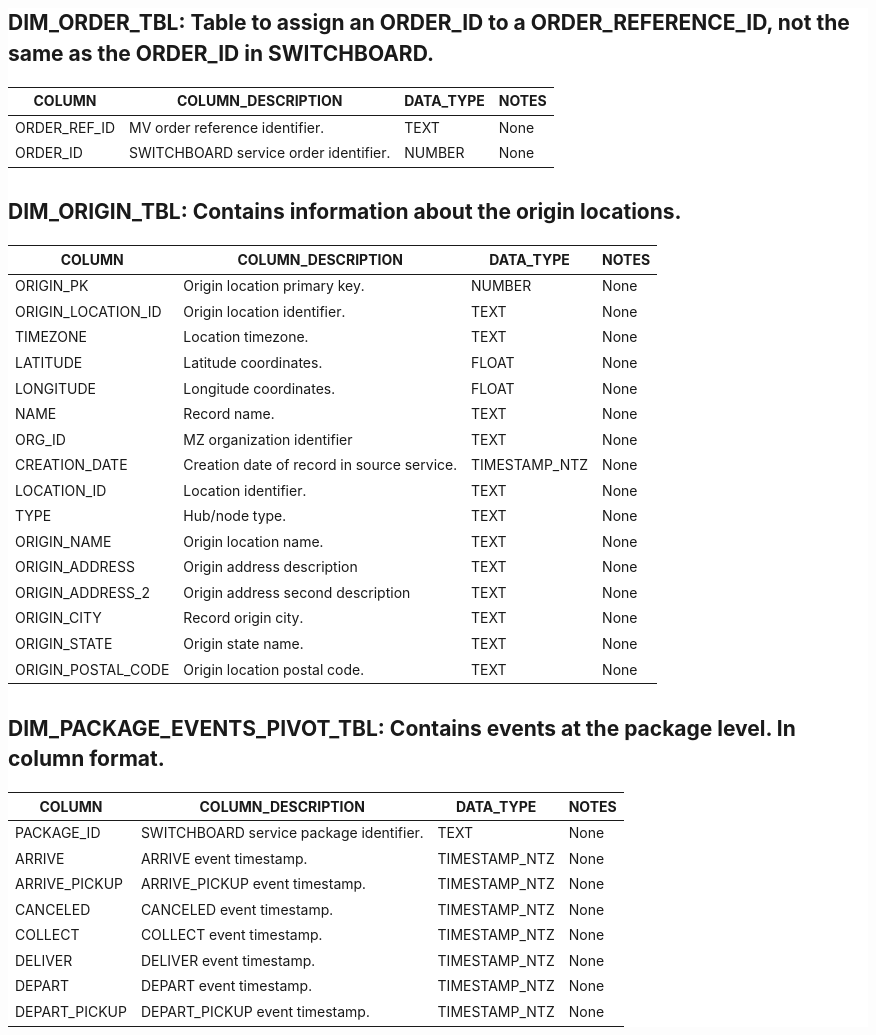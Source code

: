 
## DIM_ORDER_TBL: Table to assign an ORDER_ID to a ORDER_REFERENCE_ID, not the same as the ORDER_ID in SWITCHBOARD.

| COLUMN | COLUMN_DESCRIPTION | DATA_TYPE | NOTES |
| ------ | ------------------ | -------- | ------ |
| ORDER_REF_ID | MV order reference identifier. | TEXT | None |
| ORDER_ID | SWITCHBOARD service order identifier. | NUMBER | None |


## DIM_ORIGIN_TBL: Contains information about the origin locations.

| COLUMN | COLUMN_DESCRIPTION | DATA_TYPE | NOTES |
| ------ | ------------------ | -------- | ------ |
| ORIGIN_PK | Origin location primary key. | NUMBER | None |
| ORIGIN_LOCATION_ID | Origin location identifier. | TEXT | None |
| TIMEZONE | Location timezone. | TEXT | None |
| LATITUDE | Latitude coordinates. | FLOAT | None |
| LONGITUDE | Longitude coordinates. | FLOAT | None |
| NAME | Record name. | TEXT | None |
| ORG_ID | MZ organization identifier | TEXT | None |
| CREATION_DATE | Creation date of record in source service. | TIMESTAMP_NTZ | None |
| LOCATION_ID | Location identifier. | TEXT | None |
| TYPE | Hub/node type. | TEXT | None |
| ORIGIN_NAME | Origin location name. | TEXT | None |
| ORIGIN_ADDRESS | Origin address description | TEXT | None |
| ORIGIN_ADDRESS_2 | Origin address second description | TEXT | None |
| ORIGIN_CITY | Record origin city. | TEXT | None |
| ORIGIN_STATE | Origin state name. | TEXT | None |
| ORIGIN_POSTAL_CODE | Origin location postal code. | TEXT | None |


## DIM_PACKAGE_EVENTS_PIVOT_TBL: Contains events at the package level. In column format.

| COLUMN | COLUMN_DESCRIPTION | DATA_TYPE | NOTES |
| ------ | ------------------ | -------- | ------ |
| PACKAGE_ID | SWITCHBOARD service package identifier. | TEXT | None |
| ARRIVE | ARRIVE event timestamp. | TIMESTAMP_NTZ | None |
| ARRIVE_PICKUP | ARRIVE_PICKUP event timestamp. | TIMESTAMP_NTZ | None |
| CANCELED | CANCELED event timestamp. | TIMESTAMP_NTZ | None |
| COLLECT | COLLECT event timestamp. | TIMESTAMP_NTZ | None |
| DELIVER | DELIVER event timestamp. | TIMESTAMP_NTZ | None |
| DEPART | DEPART event timestamp. | TIMESTAMP_NTZ | None |
| DEPART_PICKUP | DEPART_PICKUP event timestamp. | TIMESTAMP_NTZ | None |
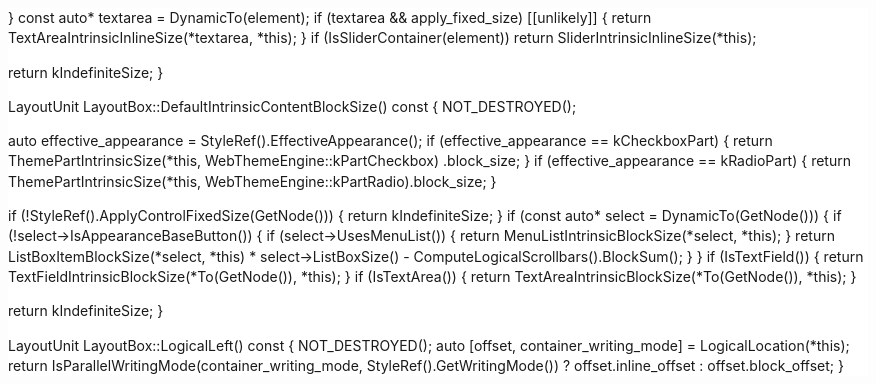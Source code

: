   }
  const auto* textarea = DynamicTo<HTMLTextAreaElement>(element);
  if (textarea && apply_fixed_size) [[unlikely]] {
    return TextAreaIntrinsicInlineSize(*textarea, *this);
  }
  if (IsSliderContainer(element))
    return SliderIntrinsicInlineSize(*this);

  return kIndefiniteSize;
}

LayoutUnit LayoutBox::DefaultIntrinsicContentBlockSize() const {
  NOT_DESTROYED();

  auto effective_appearance = StyleRef().EffectiveAppearance();
  if (effective_appearance == kCheckboxPart) {
    return ThemePartIntrinsicSize(*this, WebThemeEngine::kPartCheckbox)
        .block_size;
  }
  if (effective_appearance == kRadioPart) {
    return ThemePartIntrinsicSize(*this, WebThemeEngine::kPartRadio).block_size;
  }

  if (!StyleRef().ApplyControlFixedSize(GetNode())) {
    return kIndefiniteSize;
  }
  if (const auto* select = DynamicTo<HTMLSelectElement>(GetNode())) {
    if (!select->IsAppearanceBaseButton()) {
      if (select->UsesMenuList()) {
        return MenuListIntrinsicBlockSize(*select, *this);
      }
      return ListBoxItemBlockSize(*select, *this) * select->ListBoxSize() -
             ComputeLogicalScrollbars().BlockSum();
    }
  }
  if (IsTextField()) {
    return TextFieldIntrinsicBlockSize(*To<HTMLInputElement>(GetNode()), *this);
  }
  if (IsTextArea()) {
    return TextAreaIntrinsicBlockSize(*To<HTMLTextAreaElement>(GetNode()),
                                      *this);
  }

  return kIndefiniteSize;
}

LayoutUnit LayoutBox::LogicalLeft() const {
  NOT_DESTROYED();
  auto [offset, container_writing_mode] = LogicalLocation(*this);
  return IsParallelWritingMode(container_writing_mode,
                               StyleRef().GetWritingMode())
             ? offset.inline_offset
             : offset.block_offset;
}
● ● ● ● ●
- **Try it**
Only the lines above from the line with "identifier | TEXT | None |" to the line with "state name. | TEXT | None |", those two lines included, should be reproduced exactly.

- **The completed task**
| ORG_ID | MZ organization identifier | TEXT | None |
| CREATION_DATE | Creation date of record in source service. | TIMESTAMP_NTZ | None |
| LOCATION_ID | Location identifier. | TEXT | None |
| TYPE | Hub/node type. | TEXT | None |
| ORIGIN_NAME | Origin location name. | TEXT | None |
| ORIGIN_ADDRESS | Origin address description | TEXT | None |
| ORIGIN_ADDRESS_2 | Origin address second description | TEXT | None |
| ORIGIN_CITY | Record origin city. | TEXT | None |
| ORIGIN_STATE | Origin state name. | TEXT | None |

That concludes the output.